It took me YEARS to get mine figured out, and now... after about 5 years, I've designed a new one, since the old one didn't fit as well. ^_^

Old Fursona:
Akara Aeon
Drox (Dragon-Fox Hybrid)

The first link is exactly what she's supposed to look like, shapewise, though I've been working on getting an actual little species sheet made up for her... it's fun! I'll be designing a few of them just to play around. I just started mashing all the parts together that I really enjoy.

This one was done by Streulicht:
www.furaffinity.net: [Old Fursona] Race Ya! by Valkyrie-Rose

This one by SugarCat (Lurv Kimonos):
www.furaffinity.net: [Old Fursona] Geisha by Valkyrie-Rose

This is my new one's ref sheet, made with the Waitress Base, and free line over on DA:
Kiki Ruvein
Mutt (Sometimes pictured as a wolf)
www.furaffinity.net: Introducing... by Valkyrie-Rose


----------



## cpr0cks (May 8, 2017)

ref i made in paint.net (art not made by me)


----------



## WolfNightV4X1 (May 8, 2017)

My kawaii desu femboysona

...who happens to be a cool wanderer adventurer

(1, 2, and 8 are my art)


----------



## mirmiir (May 9, 2017)

this here is my sona' Milo, my cute dog boy haha
he's pretty chill and likes lazying around alot ^^



 

here's some other ones aswell:

www.furaffinity.net: Boof by Mirmiir
www.furaffinity.net: Drinks by Mirmiir


----------



## PixelVixen (May 11, 2017)

MadKiyo said:


> Based on a Robber/Assassin fly (Asilidae family)
> 
> extra t h i c c


Woah!
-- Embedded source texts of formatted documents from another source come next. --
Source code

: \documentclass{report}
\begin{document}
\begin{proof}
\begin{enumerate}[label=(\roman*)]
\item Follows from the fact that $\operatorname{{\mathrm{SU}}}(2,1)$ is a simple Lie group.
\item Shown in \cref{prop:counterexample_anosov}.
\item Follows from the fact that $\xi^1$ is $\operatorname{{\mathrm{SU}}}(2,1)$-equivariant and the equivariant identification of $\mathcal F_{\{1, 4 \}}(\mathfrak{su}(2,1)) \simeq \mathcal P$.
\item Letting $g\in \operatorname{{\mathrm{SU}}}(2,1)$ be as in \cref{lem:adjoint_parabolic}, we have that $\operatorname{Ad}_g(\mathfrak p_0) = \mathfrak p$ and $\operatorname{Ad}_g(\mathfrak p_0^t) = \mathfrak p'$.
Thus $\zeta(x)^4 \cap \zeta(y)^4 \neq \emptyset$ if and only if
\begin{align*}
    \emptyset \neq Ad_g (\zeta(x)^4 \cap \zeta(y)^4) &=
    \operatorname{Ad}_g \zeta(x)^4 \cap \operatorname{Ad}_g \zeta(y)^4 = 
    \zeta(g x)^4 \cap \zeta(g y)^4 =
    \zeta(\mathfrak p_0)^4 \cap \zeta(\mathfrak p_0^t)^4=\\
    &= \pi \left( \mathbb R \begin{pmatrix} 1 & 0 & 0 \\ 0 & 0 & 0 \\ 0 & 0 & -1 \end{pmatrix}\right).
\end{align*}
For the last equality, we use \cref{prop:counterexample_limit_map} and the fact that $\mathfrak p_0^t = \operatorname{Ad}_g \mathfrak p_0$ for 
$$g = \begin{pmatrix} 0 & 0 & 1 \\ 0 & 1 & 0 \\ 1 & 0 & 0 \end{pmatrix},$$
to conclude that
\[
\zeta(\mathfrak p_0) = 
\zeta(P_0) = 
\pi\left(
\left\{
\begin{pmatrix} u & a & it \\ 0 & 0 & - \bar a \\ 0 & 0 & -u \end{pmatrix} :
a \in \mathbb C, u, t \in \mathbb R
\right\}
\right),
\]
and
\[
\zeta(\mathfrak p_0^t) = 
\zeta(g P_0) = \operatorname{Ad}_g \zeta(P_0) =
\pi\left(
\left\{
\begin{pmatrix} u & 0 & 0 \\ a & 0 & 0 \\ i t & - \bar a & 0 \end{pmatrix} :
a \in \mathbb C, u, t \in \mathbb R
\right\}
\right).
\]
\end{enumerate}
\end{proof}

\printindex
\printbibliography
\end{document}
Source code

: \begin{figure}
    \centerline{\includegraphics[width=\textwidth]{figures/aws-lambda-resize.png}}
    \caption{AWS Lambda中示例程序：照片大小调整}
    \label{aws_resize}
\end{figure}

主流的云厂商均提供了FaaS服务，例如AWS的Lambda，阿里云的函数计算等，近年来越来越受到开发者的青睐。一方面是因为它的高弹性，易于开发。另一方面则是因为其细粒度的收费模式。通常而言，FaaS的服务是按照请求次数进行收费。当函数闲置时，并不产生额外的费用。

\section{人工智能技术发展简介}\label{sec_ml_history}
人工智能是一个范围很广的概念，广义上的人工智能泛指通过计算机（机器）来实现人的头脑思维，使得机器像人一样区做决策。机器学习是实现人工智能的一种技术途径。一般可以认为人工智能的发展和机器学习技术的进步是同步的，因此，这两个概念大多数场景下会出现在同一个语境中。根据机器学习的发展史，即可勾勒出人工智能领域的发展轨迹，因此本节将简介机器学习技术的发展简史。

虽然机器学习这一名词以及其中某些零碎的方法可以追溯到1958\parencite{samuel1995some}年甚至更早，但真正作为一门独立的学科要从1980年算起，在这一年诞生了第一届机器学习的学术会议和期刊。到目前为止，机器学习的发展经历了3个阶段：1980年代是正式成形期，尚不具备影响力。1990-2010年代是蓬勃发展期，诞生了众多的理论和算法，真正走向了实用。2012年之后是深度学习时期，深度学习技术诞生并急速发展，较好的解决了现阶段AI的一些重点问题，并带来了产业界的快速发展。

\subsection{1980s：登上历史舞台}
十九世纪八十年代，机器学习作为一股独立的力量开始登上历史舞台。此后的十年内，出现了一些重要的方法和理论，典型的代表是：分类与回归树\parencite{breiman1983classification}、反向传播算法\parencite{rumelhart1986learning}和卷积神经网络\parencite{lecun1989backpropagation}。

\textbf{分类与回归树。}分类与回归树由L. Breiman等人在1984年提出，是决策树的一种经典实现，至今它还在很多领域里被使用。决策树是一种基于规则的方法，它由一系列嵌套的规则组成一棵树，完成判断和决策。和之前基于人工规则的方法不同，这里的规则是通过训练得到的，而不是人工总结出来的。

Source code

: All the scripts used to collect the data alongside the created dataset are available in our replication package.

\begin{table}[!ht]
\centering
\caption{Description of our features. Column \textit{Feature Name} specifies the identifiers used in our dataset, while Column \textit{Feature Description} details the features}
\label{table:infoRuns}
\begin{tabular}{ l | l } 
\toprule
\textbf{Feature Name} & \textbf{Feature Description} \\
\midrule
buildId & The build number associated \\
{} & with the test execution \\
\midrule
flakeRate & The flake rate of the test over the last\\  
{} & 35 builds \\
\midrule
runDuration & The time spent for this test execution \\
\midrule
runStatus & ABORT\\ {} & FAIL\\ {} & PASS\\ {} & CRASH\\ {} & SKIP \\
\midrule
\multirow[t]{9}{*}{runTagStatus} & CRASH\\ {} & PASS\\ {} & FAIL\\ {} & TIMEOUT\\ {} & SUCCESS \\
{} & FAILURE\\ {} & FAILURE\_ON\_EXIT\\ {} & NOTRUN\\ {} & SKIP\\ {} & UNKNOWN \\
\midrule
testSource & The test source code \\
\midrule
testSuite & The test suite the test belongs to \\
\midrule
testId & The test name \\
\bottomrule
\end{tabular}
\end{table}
Never seen an insect-type 'sona before ~ very cool *thumbs up*


----------



## Casey Fluffbat (May 11, 2017)

PixelVixen said:


> Woah! Never seen an insect-type 'sona before ~ very cool *thumbs up*



Thanks

*4 thumbs up*


----------



## Q Bism (May 12, 2017)

PixelVixen said:


> Woah! Never seen an insect-type 'sona before ~ very cool *thumbs up*


Funny that, 'cause mine is also a bug - a Twin-Spotted Sphinx Moth, specifically. (Cool Assassinfly, by the way, MadKiyo)
I only have the one image for now, it's a rather recent drawing


----------



## Casey Fluffbat (May 12, 2017)

Q Bism said:


> Funny that, 'cause mine is also a bug - a Twin-Spotted Sphinx Moth, specifically. (Cool Assassinfly, by the way, MadKiyo)
> I only have the one image for now, it's a rather recent drawing


A more anthropomorphized take, I like it.


----------



## PixelVixen (May 14, 2017)

*Joins the uploading party*

She's a WIP, but this is generally how I imagined her. She was going to be a typical red fox, but I changed it at the death ~ I just really like monochromatic colours, and I really do like grey *anything goes with grey* I try and play it safe with colour; I'm not that great, but I did giver her a splash of colour on her arm sleeves. It's only a quick doodle, not a proper ref sheet *don't have time for grand masterpieces at the moment* I've kept her name as Pixel *like my username*, but it may change...She basically represents the more sporty, outgoing , crazy aspect of my personality. 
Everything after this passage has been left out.